All of the records below need to be written out exactly, but without the pictures.

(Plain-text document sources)
=-=-=
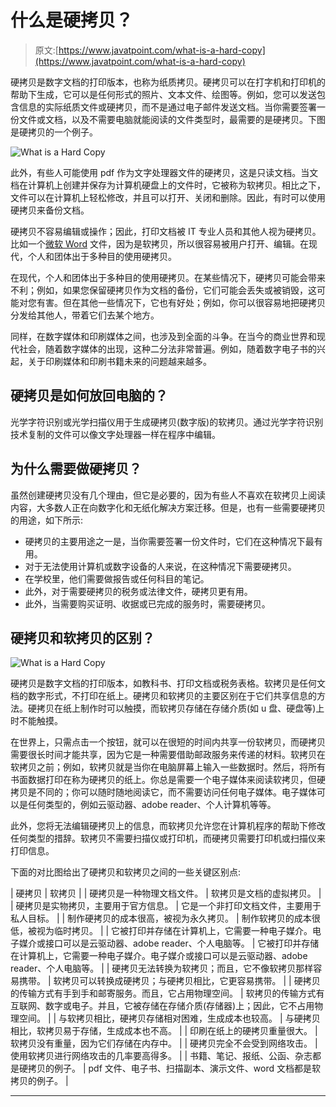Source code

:# 什么是硬拷贝？

> 原文:[https://www.javatpoint.com/what-is-a-hard-copy](https://www.javatpoint.com/what-is-a-hard-copy)

硬拷贝是数字文档的打印版本，也称为纸质拷贝。硬拷贝可以在打字机和打印机的帮助下生成，它可以是任何形式的照片、文本文件、绘图等。例如，您可以发送包含信息的实际纸质文件或硬拷贝，而不是通过电子邮件发送文档。当你需要签署一份文件或文档，以及不需要电脑就能阅读的文件类型时，最需要的是硬拷贝。下图是硬拷贝的一个例子。

![What is a Hard Copy](../Images/754892f2e18c71a523abb252ccce558e.png)

此外，有些人可能使用 pdf 作为文字处理器文件的硬拷贝，这是只读文档。当文档在计算机上创建并保存为计算机硬盘上的文件时，它被称为软拷贝。相比之下，文件可以在计算机上轻松修改，并且可以打开、关闭和删除。因此，有时可以使用硬拷贝来备份文档。

硬拷贝不容易编辑或操作；因此，打印文档被 IT 专业人员和其他人视为硬拷贝。比如一个[微软 Word](https://www.javatpoint.com/ms-word-tutorial) 文件，因为是软拷贝，所以很容易被用户打开、编辑。在现代，个人和团体出于多种目的使用硬拷贝。

在现代，个人和团体出于多种目的使用硬拷贝。在某些情况下，硬拷贝可能会带来不利；例如，如果您保留硬拷贝作为文档的备份，它们可能会丢失或被销毁，这可能对您有害。但在其他一些情况下，它也有好处；例如，你可以很容易地把硬拷贝分发给其他人，带着它们去某个地方。

同样，在数字媒体和印刷媒体之间，也涉及到全面的斗争。在当今的商业世界和现代社会，随着数字媒体的出现，这种二分法非常普遍。例如，随着数字电子书的兴起，关于印刷媒体和印刷书籍未来的问题越来越多。

## 硬拷贝是如何放回电脑的？

光学字符识别或光学扫描仪用于生成硬拷贝(数字版)的软拷贝。通过光学字符识别技术复制的文件可以像文字处理器一样在程序中编辑。

## 为什么需要做硬拷贝？

虽然创建硬拷贝没有几个理由，但它是必要的，因为有些人不喜欢在软拷贝上阅读内容，大多数人正在向数字化和无纸化解决方案迁移。但是，也有一些需要硬拷贝的用途，如下所示:

*   硬拷贝的主要用途之一是，当你需要签署一份文件时，它们在这种情况下最有用。
*   对于无法使用计算机或数字设备的人来说，在这种情况下需要硬拷贝。
*   在学校里，他们需要做报告或任何科目的笔记。
*   此外，对于需要硬拷贝的税务或法律文件，硬拷贝更有用。
*   此外，当需要购买证明、收据或已完成的服务时，需要硬拷贝。

## 硬拷贝和软拷贝的区别？

![What is a Hard Copy](../Images/b4192d83a4858e85e67e62aa597f1a4c.png)

硬拷贝是数字文档的打印版本，如教科书、打印文档或税务表格。软拷贝是任何文档的数字形式，不打印在纸上。硬拷贝和软拷贝的主要区别在于它们共享信息的方法。硬拷贝在纸上制作时可以触摸，而软拷贝存储在存储介质(如 u 盘、硬盘等)上时不能触摸。

在世界上，只需点击一个按钮，就可以在很短的时间内共享一份软拷贝，而硬拷贝需要很长时间才能共享，因为它是一种需要借助邮政服务来传递的材料。软拷贝在软拷贝之前；例如，软拷贝就是当你在电脑屏幕上输入一些数据时。然后，将所有书面数据打印在称为硬拷贝的纸上。你总是需要一个电子媒体来阅读软拷贝，但硬拷贝是不同的；你可以随时随地阅读它，而不需要访问任何电子媒体。电子媒体可以是任何类型的，例如云驱动器、adobe reader、个人计算机等等。

此外，您将无法编辑硬拷贝上的信息，而软拷贝允许您在计算机程序的帮助下修改任何类型的措辞。软拷贝不需要扫描仪或打印机，而硬拷贝需要打印机或扫描仪来打印信息。

下面的对比图给出了硬拷贝和软拷贝之间的一些关键区别点:

| 硬拷贝 | 软拷贝 |
| 硬拷贝是一种物理文档文件。 | 软拷贝是文档的虚拟拷贝。 |
| 硬拷贝是实物拷贝，主要用于官方信息。 | 它是一个非打印文档文件，主要用于私人目标。 |
| 制作硬拷贝的成本很高，被视为永久拷贝。 | 制作软拷贝的成本很低，被视为临时拷贝。 |
| 它被打印并存储在计算机上，它需要一种电子媒介。电子媒介或接口可以是云驱动器、adobe reader、个人电脑等。 | 它被打印并存储在计算机上，它需要一种电子媒介。电子媒介或接口可以是云驱动器、adobe reader、个人电脑等。 |
| 硬拷贝无法转换为软拷贝；而且，它不像软拷贝那样容易携带。 | 软拷贝可以转换成硬拷贝；与硬拷贝相比，它更容易携带。 |
| 硬拷贝的传输方式有手到手和邮寄服务。而且，它占用物理空间。 | 软拷贝的传输方式有互联网、数字或电子。并且，它被存储在存储介质(存储器)上；因此，它不占用物理空间。 |
| 与软拷贝相比，硬拷贝存储相对困难，生成成本也较高。 | 与硬拷贝相比，软拷贝易于存储，生成成本也不高。 |
| 印刷在纸上的硬拷贝重量很大。 | 软拷贝没有重量，因为它们存储在内存中。 |
| 硬拷贝完全不会受到网络攻击。 | 使用软拷贝进行网络攻击的几率要高得多。 |
| 书籍、笔记、报纸、公函、杂志都是硬拷贝的例子。 | pdf 文件、电子书、扫描副本、演示文件、word 文档都是软拷贝的例子。 |

* * *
=-=-=
# [Solved problem]
Source code

:# 什么是硬拷贝？

> 原文:[https://www.javatpoint.com/what-is-a-hard-copy](https://www.javatpoint.com/what-is-a-hard-copy)

硬拷贝是数字文档的打印版本，也称为纸质拷贝。硬拷贝可以在打字机和打印机的帮助下生成，它可以是任何形式的照片、文本文件、绘图等。例如，您可以发送包含信息的实际纸质文件或硬拷贝，而不是通过电子邮件发送文档。当你需要签署一份文件或文档，以及不需要电脑就能阅读的文件类型时，最需要的是硬拷贝。下图是硬拷贝的一个例子。

![What is a Hard Copy](../Images/754892f2e18c71a523abb252ccce558e.png)

此外，有些人可能使用 pdf 作为文字处理器文件的硬拷贝，这是只读文档。当文档在计算机上创建并保存为计算机硬盘上的文件时，它被称为软拷贝。相比之下，文件可以在计算机上轻松修改，并且可以打开、关闭和删除。因此，有时可以使用硬拷贝来备份文档。

硬拷贝不容易编辑或操作；因此，打印文档被 IT 专业人员和其他人视为硬拷贝。比如一个[微软 Word](https://www.javatpoint.com/ms-word-tutorial) 文件，因为是软拷贝，所以很容易被用户打开、编辑。在现代，个人和团体出于多种目的使用硬拷贝。

在现代，个人和团体出于多种目的使用硬拷贝。在某些情况下，硬拷贝可能会带来不利；例如，如果您保留硬拷贝作为文档的备份，它们可能会丢失或被销毁，这可能对您有害。但在其他一些情况下，它也有好处；例如，你可以很容易地把硬拷贝分发给其他人，带着它们去某个地方。

同样，在数字媒体和印刷媒体之间，也涉及到全面的斗争。在当今的商业世界和现代社会，随着数字媒体的出现，这种二分法非常普遍。例如，随着数字电子书的兴起，关于印刷媒体和印刷书籍未来的问题越来越多。

## 硬拷贝是如何放回电脑的？

光学字符识别或光学扫描仪用于生成硬拷贝(数字版)的软拷贝。通过光学字符识别技术复制的文件可以像文字处理器一样在程序中编辑。

## 为什么需要做硬拷贝？

虽然创建硬拷贝没有几个理由，但它是必要的，因为有些人不喜欢在软拷贝上阅读内容，大多数人正在向数字化和无纸化解决方案迁移。但是，也有一些需要硬拷贝的用途，如下所示:

*   硬拷贝的主要用途之一是，当你需要签署一份文件时，它们在这种情况下最有用。
*   对于无法使用计算机或数字设备的人来说，在这种情况下需要硬拷贝。
*   在学校里，他们需要做报告或任何科目的笔记。
*   此外，对于需要硬拷贝的税务或法律文件，硬拷贝更有用。
*   此外，当需要购买证明、收据或已完成的服务时，需要硬拷贝。

## 硬拷贝和软拷贝的区别？

![What is a Hard Copy](../Images/b4192d83a4858e85e67e62aa597f1a4c.png)

硬拷贝是数字文档的打印版本，如教科书、打印文档或税务表格。软拷贝是任何文档的数字形式，不打印在纸上。硬拷贝和软拷贝的主要区别在于它们共享信息的方法。硬拷贝在纸上制作时可以触摸，而软拷贝存储在存储介质(如 u 盘、硬盘等)上时不能触摸。

在世界上，只需点击一个按钮，就可以在很短的时间内共享一份软拷贝，而硬拷贝需要很长时间才能共享，因为它是一种需要借助邮政服务来传递的材料。软拷贝在软拷贝之前；例如，软拷贝就是当你在电脑屏幕上输入一些数据时。然后，将所有书面数据打印在称为硬拷贝的纸上。你总是需要一个电子媒体来阅读软拷贝，但硬拷贝是不同的；你可以随时随地阅读它，而不需要访问任何电子媒体。电子媒体可以是任何类型的，例如云驱动器、adobe reader、个人计算机等等。

此外，您将无法编辑硬拷贝上的信息，而软拷贝允许您在计算机程序的帮助下修改任何类型的措辞。软拷贝不需要扫描仪或打印机，而硬拷贝需要打印机或扫描仪来打印信息。

下面的对比图给出了硬拷贝和软拷贝之间的一些关键区别点:

| 硬拷贝 | 软拷贝 |
| 硬拷贝是一种物理文档文件。 | 软拷贝是文档的虚拟拷贝。 |
| 硬拷贝是实物拷贝，主要用于官方信息。 | 它是一个非打印文档文件，主要用于私人目标。 |
| 制作硬拷贝的成本很高，被视为永久拷贝。 | 制作软拷贝的成本很低，被视为临时拷贝。 |
| 它被打印并存储在计算机上，它需要一种电子媒介。电子媒介或接口可以是云驱动器、adobe reader、个人电脑等。 | 它被打印并存储在计算机上，它需要一种电子媒介。电子媒介或接口可以是云驱动器、adobe reader、个人电脑等。 |
| 硬拷贝无法转换为软拷贝；而且，它不像软拷贝那样容易携带。 | 软拷贝可以转换成硬拷贝；与硬拷贝相比，它更容易携带。 |
| 硬拷贝的传输方式有手到手和邮寄服务。而且，它占用物理空间。 | 软拷贝的传输方式有互联网、数字或电子。并且，它被存储在存储介质(存储器)上；因此，它不占用物理空间。 |
| 与软拷贝相比，硬拷贝存储相对困难，生成成本也较高。 | 与硬拷贝相比，软拷贝易于存储，生成成本也不高。 |
| 印刷在纸上的硬拷贝重量很大。 | 软拷贝没有重量，因为它们存储在内存中。 |
| 硬拷贝完全不会受到网络攻击。 | 使用软拷贝进行网络攻击的几率要高得多。 |
| 书籍、笔记、报纸、公函、杂志都是硬拷贝的例子。 | pdf 文件、电子书、扫描副本、演示文件、word 文档都是软拷贝的例子。 |

* * *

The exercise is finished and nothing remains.